Top of Source data
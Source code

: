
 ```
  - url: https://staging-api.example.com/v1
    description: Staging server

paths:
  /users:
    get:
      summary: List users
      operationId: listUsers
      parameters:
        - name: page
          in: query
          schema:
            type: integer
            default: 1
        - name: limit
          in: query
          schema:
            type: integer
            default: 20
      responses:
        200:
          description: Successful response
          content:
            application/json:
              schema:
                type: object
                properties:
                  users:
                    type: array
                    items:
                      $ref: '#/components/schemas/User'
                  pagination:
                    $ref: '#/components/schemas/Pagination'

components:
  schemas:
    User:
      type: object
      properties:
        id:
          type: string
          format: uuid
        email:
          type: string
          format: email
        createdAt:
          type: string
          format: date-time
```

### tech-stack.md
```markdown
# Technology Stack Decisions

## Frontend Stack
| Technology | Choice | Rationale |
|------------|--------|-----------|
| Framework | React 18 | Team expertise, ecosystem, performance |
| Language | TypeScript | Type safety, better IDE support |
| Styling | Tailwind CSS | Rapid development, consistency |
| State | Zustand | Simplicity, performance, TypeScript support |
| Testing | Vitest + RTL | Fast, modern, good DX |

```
Bottom of Source data
Every line above that includes the word "components" should be listed.

* Worked solution *
                      $ref: '#/components/schemas/User'
                    $ref: '#/components/schemas/Pagination'
components:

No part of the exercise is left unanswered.